Extracted records:

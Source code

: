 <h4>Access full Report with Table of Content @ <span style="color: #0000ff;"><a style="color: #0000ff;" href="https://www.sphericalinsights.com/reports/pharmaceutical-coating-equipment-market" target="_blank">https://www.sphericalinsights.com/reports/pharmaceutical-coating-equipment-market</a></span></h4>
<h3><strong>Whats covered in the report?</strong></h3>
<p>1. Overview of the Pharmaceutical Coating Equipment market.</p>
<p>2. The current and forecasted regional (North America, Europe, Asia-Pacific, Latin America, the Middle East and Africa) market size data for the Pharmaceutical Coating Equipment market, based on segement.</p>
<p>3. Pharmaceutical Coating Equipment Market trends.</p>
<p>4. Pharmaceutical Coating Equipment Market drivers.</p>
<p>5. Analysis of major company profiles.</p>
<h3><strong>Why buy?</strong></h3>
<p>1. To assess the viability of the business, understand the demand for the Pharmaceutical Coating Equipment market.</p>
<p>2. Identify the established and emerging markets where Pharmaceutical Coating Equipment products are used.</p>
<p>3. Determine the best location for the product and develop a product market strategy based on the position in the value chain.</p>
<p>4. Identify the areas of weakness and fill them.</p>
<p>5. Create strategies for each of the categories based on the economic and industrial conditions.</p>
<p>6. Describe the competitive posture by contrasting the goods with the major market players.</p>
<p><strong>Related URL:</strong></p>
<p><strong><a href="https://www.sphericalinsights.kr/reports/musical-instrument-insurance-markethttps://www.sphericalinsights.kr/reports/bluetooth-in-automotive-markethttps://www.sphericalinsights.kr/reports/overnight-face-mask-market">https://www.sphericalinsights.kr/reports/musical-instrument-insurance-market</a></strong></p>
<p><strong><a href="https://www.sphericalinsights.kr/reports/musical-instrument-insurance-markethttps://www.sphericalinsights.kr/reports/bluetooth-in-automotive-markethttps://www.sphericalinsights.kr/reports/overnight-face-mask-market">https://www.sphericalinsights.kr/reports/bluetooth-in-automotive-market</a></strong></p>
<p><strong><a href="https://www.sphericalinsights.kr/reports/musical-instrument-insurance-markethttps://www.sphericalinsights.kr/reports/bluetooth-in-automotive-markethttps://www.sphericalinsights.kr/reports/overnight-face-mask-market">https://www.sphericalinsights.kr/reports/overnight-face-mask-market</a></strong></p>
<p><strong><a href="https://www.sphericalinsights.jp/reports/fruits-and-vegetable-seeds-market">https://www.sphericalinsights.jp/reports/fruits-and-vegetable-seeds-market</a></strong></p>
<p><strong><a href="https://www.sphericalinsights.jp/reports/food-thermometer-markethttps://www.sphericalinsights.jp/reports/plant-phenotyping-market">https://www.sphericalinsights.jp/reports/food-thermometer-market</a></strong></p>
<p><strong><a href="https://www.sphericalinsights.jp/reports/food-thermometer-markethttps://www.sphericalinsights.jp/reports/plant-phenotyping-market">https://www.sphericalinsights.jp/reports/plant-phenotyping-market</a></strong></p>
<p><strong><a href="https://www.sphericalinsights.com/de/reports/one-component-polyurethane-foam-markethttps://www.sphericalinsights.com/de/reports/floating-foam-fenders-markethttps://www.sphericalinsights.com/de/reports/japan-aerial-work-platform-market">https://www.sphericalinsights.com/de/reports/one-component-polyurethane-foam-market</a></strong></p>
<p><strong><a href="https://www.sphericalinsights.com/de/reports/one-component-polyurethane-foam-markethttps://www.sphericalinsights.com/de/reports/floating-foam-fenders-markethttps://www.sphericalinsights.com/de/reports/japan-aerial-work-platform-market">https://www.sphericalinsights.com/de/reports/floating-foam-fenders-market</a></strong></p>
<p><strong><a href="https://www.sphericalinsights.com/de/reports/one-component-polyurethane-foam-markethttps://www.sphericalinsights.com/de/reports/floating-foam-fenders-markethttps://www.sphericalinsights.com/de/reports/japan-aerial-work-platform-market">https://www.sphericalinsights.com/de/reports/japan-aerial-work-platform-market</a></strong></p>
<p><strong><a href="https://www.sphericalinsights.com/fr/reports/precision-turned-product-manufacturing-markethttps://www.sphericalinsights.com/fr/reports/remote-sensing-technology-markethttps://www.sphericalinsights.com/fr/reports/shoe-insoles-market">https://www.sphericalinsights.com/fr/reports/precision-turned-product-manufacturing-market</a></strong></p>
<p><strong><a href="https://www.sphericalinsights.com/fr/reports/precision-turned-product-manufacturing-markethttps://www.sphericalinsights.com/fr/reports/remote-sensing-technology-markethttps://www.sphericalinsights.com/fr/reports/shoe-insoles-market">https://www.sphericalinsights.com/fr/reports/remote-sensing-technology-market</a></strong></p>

[Your objective]
All lines in the entries above that include "major" should be found and copied.

[Exercise result]
<p>5. Analysis of major company profiles.</p>
<p>6. Describe the competitive posture by contrasting the goods with the major market players.</p>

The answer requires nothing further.